The poet addresses him: ‘Simon Sweeney … an old Sabbath-breaker’ (indifferent to the Church’s teaching that man should do no work on Sundays). Sweeney’s response is curt: ‘Damn all you know’; you do not ‘know’ me at all: I was your mystery man as much then, alive, as now, a ghost.

Sweeney was an invisible presence. He recalls watching Heaney of First Communion age (the moment a boy was enrolled into the Church) adding sense data that give away his own tinker background: when woodsmoke sharpened the air/ or ditches rustled.

The clues he left were those of an animal that had scent-marked its territory: you sensed my trail there/ as if it had been sprayed.

He claims he was a bogeyman haunting the mind of the boy whose inability to fall asleep (bedroom dark … wind and rain in the trees) was caused by unsettling thoughts of tinkers camped/ under a heeled-up cart … wet axle and spokes and fear of a Sweeney figure making for his door streaming from the shower.

Heaney is startled from the confrontation by Sunlight … in the hazels, a second peal of quick bell notes (both hurried and ‘alive’) and, like a dream vision, the sight and sound of a new human presence: shawled women … wading the young corn,/ their skirts brushing softly.

The women’s collective will and onward movement saddened morning with its devotional appeal for forgiveness (‘Pray for us, pray for us’), forming, mystically through the air, a field of half-remembered faces, a random file: a loosed congregation/ that straggled past and on.

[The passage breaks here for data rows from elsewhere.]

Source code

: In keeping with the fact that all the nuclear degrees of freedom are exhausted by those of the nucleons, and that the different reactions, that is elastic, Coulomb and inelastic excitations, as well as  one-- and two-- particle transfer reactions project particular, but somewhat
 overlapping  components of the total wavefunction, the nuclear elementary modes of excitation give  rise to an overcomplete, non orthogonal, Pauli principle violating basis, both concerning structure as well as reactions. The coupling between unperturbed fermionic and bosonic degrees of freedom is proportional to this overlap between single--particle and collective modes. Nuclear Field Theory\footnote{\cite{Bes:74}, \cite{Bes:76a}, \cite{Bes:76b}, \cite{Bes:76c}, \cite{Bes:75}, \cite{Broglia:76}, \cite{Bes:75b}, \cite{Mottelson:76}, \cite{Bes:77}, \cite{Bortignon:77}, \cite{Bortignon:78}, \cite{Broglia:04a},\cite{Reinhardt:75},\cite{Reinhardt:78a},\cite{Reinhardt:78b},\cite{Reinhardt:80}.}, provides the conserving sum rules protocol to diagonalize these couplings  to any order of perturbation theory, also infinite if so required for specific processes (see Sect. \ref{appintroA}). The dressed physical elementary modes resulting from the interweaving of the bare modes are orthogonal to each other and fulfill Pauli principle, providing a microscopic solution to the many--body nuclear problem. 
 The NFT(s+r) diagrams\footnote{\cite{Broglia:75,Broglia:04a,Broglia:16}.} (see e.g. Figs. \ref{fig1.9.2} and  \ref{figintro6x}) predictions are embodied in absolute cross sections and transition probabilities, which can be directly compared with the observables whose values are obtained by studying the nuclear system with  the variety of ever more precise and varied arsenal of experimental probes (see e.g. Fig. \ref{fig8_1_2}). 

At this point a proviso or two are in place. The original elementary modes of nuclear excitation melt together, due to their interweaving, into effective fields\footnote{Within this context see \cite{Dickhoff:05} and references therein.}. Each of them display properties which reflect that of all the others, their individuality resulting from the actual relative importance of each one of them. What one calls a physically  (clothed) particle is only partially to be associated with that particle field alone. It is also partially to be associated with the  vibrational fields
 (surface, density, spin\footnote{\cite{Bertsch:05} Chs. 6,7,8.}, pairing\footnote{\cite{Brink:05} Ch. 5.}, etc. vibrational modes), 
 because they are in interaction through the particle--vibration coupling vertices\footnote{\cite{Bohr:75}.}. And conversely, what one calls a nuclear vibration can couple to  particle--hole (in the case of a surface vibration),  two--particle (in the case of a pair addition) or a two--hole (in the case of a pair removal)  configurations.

Heaney’s training has already committed him to join the line and accept the terms of the pilgrimage: ready to starve himself (a fasted pilgrim, light-headed), to accept solitude by leaving home, to ‘know his place’ on the first stage of a journey round the station-beds of the island site: to face into my station.

Simon Sweeney’s anti-religious outburst warns him off such an undertaking: ‘Stay clear of all processions’. All to no avail: the pull of orthodox piety demonstrated by the sounds of voices in close contact with nature: their feet slushing through/ the tender, bladed growth leaves him powerless to escape his Catholic training: a drugged path I was set upon.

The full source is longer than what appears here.